Data records Block Start

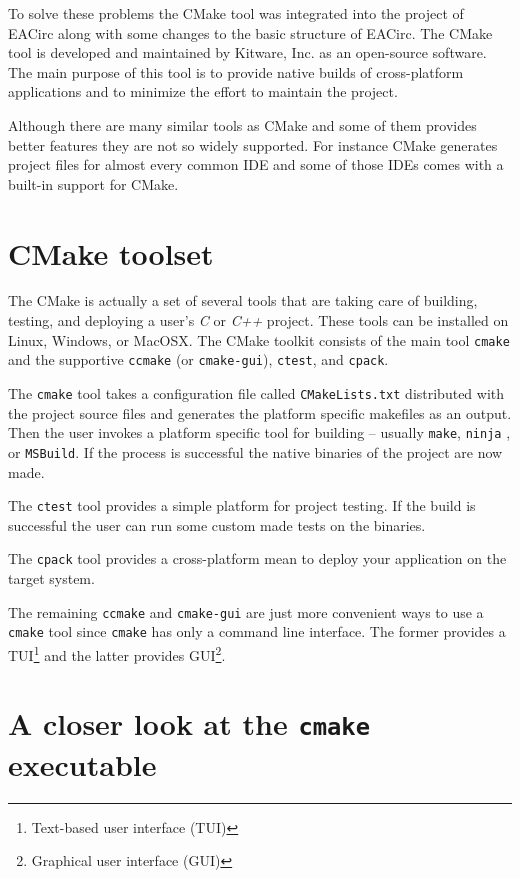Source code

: \documentclass[12pt,oneside]{fithesis2}
\begin{document}
To solve these problems the CMake \cite{cmake} tool was integrated into the project of EACirc along with some changes to the basic structure of EACirc. The CMake tool is developed and maintained by Kitware, Inc. \cite{kitware} as an open-source software. The main purpose of this tool is to provide native builds of cross-platform applications and to minimize the effort to maintain the project.

Although there are many similar tools as CMake and some of them provides better features they are not so widely supported. For instance CMake generates project files for almost every common IDE and some of those IDEs comes with a built-in support for CMake.

\section{CMake toolset}

The CMake is actually a set of several tools that are taking care of building, testing, and deploying a user's \emph{C} or \emph{C++} project. These tools can be installed on Linux, Windows, or MacOSX. The CMake toolkit consists of the main tool \texttt{cmake} and the supportive \texttt{ccmake} (or \texttt{cmake-gui}), \texttt{ctest}, and \texttt{cpack}.

The \texttt{cmake} tool takes a configuration file called \texttt{CMakeLists.txt} distributed with the project source files and generates the platform specific makefiles as an output. Then the user invokes a platform specific tool for building -- usually \texttt{make}, \texttt{ninja} \cite{ninja}, or \texttt{MSBuild}. \cite{msbuild} If the process is successful the native binaries of the project are now made.

The \texttt{ctest} tool provides a simple platform for project testing. If the build is successful the user can run some custom made tests on the binaries.

The \texttt{cpack} tool provides a cross-platform mean to deploy your application on the target system.

The remaining \texttt{ccmake} and \texttt{cmake-gui} are just more convenient ways to use a \texttt{cmake} tool since \texttt{cmake} has only a command line interface. The former provides a TUI\footnote{Text-based user interface (TUI)} and the latter provides GUI\footnote{Graphical user interface (GUI)}.

\section{A closer look at the \texttt{cmake} executable}
\end{document}
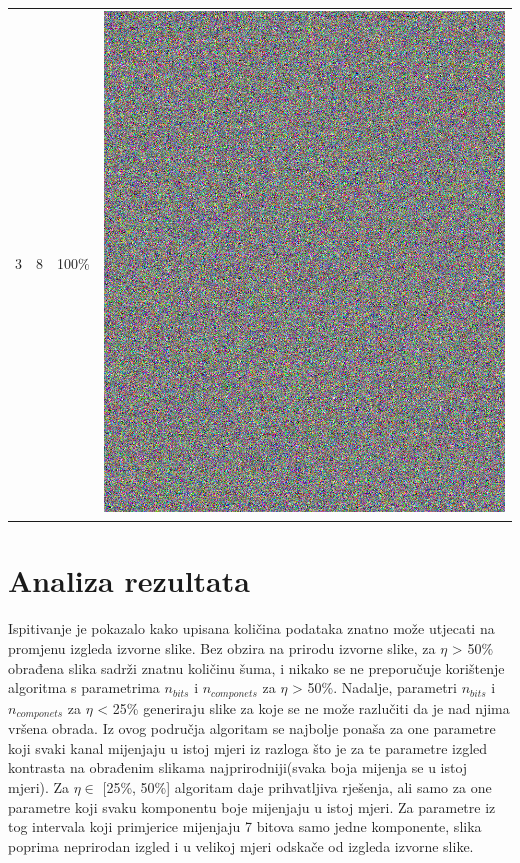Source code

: \documentclass[times, utf8, seminar]{fer}
\begin{document}
\begin{center}
\begin{longtable}{|c|c|c|c|}
3 & 8 &100\% & \includegraphics[scale=0.3]{../benchmark_results/pattern/3_components-8_bits.png} \\
\end{longtable}
\end{center}

\section{Analiza rezultata}
\paragraph{}
Ispitivanje je pokazalo kako upisana količina podataka znatno može utjecati na promjenu izgleda izvorne slike. Bez obzira na prirodu izvorne slike, za $\eta$ > 50\% obrađena slika sadrži znatnu količinu šuma, i nikako se ne preporučuje korištenje algoritma s parametrima $n_{bits}$ i $n_{componets}$ za $\eta$ > 50\%. Nadalje, parametri $n_{bits}$ i $n_{componets}$ za $\eta$ < 25\% generiraju slike za koje se ne može razlučiti da je nad njima vršena obrada. Iz ovog područja algoritam se najbolje ponaša za one parametre koji svaki kanal mijenjaju u istoj mjeri iz razloga što je za te parametre izgled kontrasta na obrađenim slikama najprirodniji(svaka boja mijenja se u istoj mjeri). Za $\eta \in$ [25\%, 50\%] algoritam daje prihvatljiva rješenja, ali samo za one parametre koji svaku komponentu boje mijenjaju u istoj mjeri. Za parametre iz tog intervala koji primjerice mijenjaju 7 bitova samo jedne komponente, slika poprima neprirodan izgled i u velikoj mjeri odskače od izgleda izvorne slike.
\end{document}
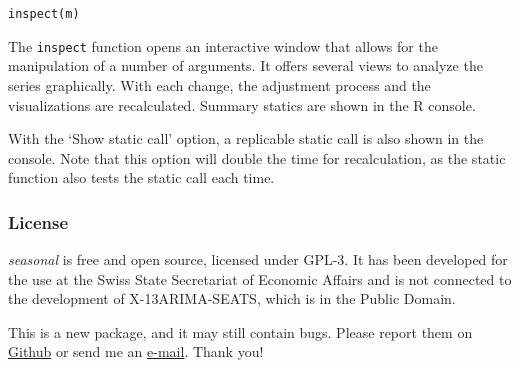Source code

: \begin{verbatim}
inspect(m)
\end{verbatim}

The \texttt{inspect} function opens an interactive window that allows
for the manipulation of a number of arguments. It offers several views
to analyze the series graphically. With each change, the adjustment
process and the visualizations are recalculated. Summary statics are
shown in the R console.

With the `Show static call' option, a replicable static call is also
shown in the console. Note that this option will double the time for
recalculation, as the static function also tests the static call each
time.

\subsubsection{License}\label{license}

\emph{seasonal} is free and open source, licensed under GPL-3. It has
been developed for the use at the Swiss State Secretariat of Economic
Affairs and is not connected to the development of X-13ARIMA-SEATS,
which is in the Public Domain.

This is a new package, and it may still contain bugs. Please report them
on \href{https://github.com/christophsax/seasonal}{Github} or send me an
\href{mailto:christoph.sax@gmail.com}{e-mail}. Thank you!
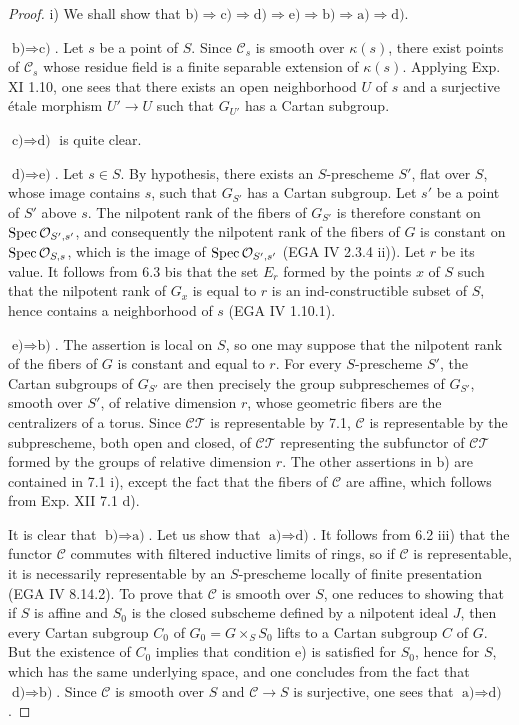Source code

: \begin{proof}
i) We shall show that $\text{b)}\Rightarrow\text{c)}\Rightarrow\text{d)}\Rightarrow\text{e)}\Rightarrow\text{b)}\Rightarrow\text{a)}\Rightarrow\text{d)}$.

$\text{b)}\Rightarrow\text{c)}$. Let $s$ be a point of $S$. Since $\mathscr C_s$ is smooth over $\kappa(s)$, there exist points of $\mathscr C_s$ whose residue field is a finite separable extension of $\kappa(s)$. Applying Exp. XI 1.10, one sees that there exists an open neighborhood $U$ of $s$ and a surjective étale morphism $U'\to U$ such that $G_{U'}$ has a Cartan subgroup.

$\text{c)}\Rightarrow\text{d)}$ is quite clear.

$\text{d)}\Rightarrow\text{e)}$. Let $s\in S$. By hypothesis, there exists an $S$-prescheme $S'$, flat over $S$, whose image contains $s$, such that $G_{S'}$ has a Cartan subgroup. Let $s'$ be a point of $S'$ above $s$. The nilpotent rank of the fibers of $G_{S'}$ is therefore constant on $\Spec\OO_{S',s'}$, and consequently the nilpotent rank of the fibers of $G$ is constant on $\Spec\OO_{S,s}$, which is the image of $\Spec\OO_{S',s'}$ (EGA IV 2.3.4 ii)). Let $r$ be its value. It follows from 6.3 bis that the set $E_r$ formed by the points $x$ of $S$ such that the nilpotent rank of $G_x$ is equal to $r$ is an ind-constructible subset of $S$, hence contains a neighborhood of $s$ (EGA IV 1.10.1).

$\text{e)}\Rightarrow\text{b)}$. The assertion is local on $S$, so one may suppose that the nilpotent rank of the fibers of $G$ is constant and equal to $r$. For every $S$-prescheme $S'$, the Cartan subgroups of $G_{S'}$ are then precisely the group subpreschemes of $G_{S'}$, smooth over $S'$, of relative dimension $r$, whose geometric fibers are the centralizers of a torus. Since $\mathscr{CT}$ is representable by 7.1, $\mathscr C$ is representable by the subprescheme, both open and closed, of $\mathscr{CT}$ representing the subfunctor of $\mathscr{CT}$ formed by the groups of relative dimension $r$. The other assertions in b) are contained in 7.1 i), except the fact that the fibers of $\mathscr C$ are affine, which follows from Exp. XII 7.1 d).

It is clear that $\text{b)}\Rightarrow\text{a)}$. Let us show that $\text{a)}\Rightarrow\text{d)}$. It follows from 6.2 iii) that the functor $\mathscr C$ commutes with filtered inductive limits of rings, so if $\mathscr C$ is representable, it is necessarily representable by an $S$-prescheme locally of finite presentation (EGA IV 8.14.2). To prove that $\mathscr C$ is smooth over $S$, one reduces to showing that if $S$ is affine and $S_0$ is the closed subscheme defined by a nilpotent ideal $J$, then every Cartan subgroup $C_0$ of $G_0=G\times_S S_0$ lifts to a Cartan subgroup $C$ of $G$. But the existence of $C_0$ implies that condition e) is satisfied for $S_0$, hence for $S$, which has the same underlying space, and one concludes from the fact that $\text{d)}\Rightarrow\text{b)}$. Since $\mathscr C$ is smooth over $S$ and $\mathscr C\to S$ is surjective, one sees that $\text{a)}\Rightarrow\text{d)}$.


\end{proof}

Data records Block End

→ **How to complete this task**: Look over the listing and return each line that holds "href".

→ **Your solution**:
on \href{https://github.com/christophsax/seasonal}{Github} or send me an
\href{mailto:christoph.sax@gmail.com}{e-mail}. Thank you!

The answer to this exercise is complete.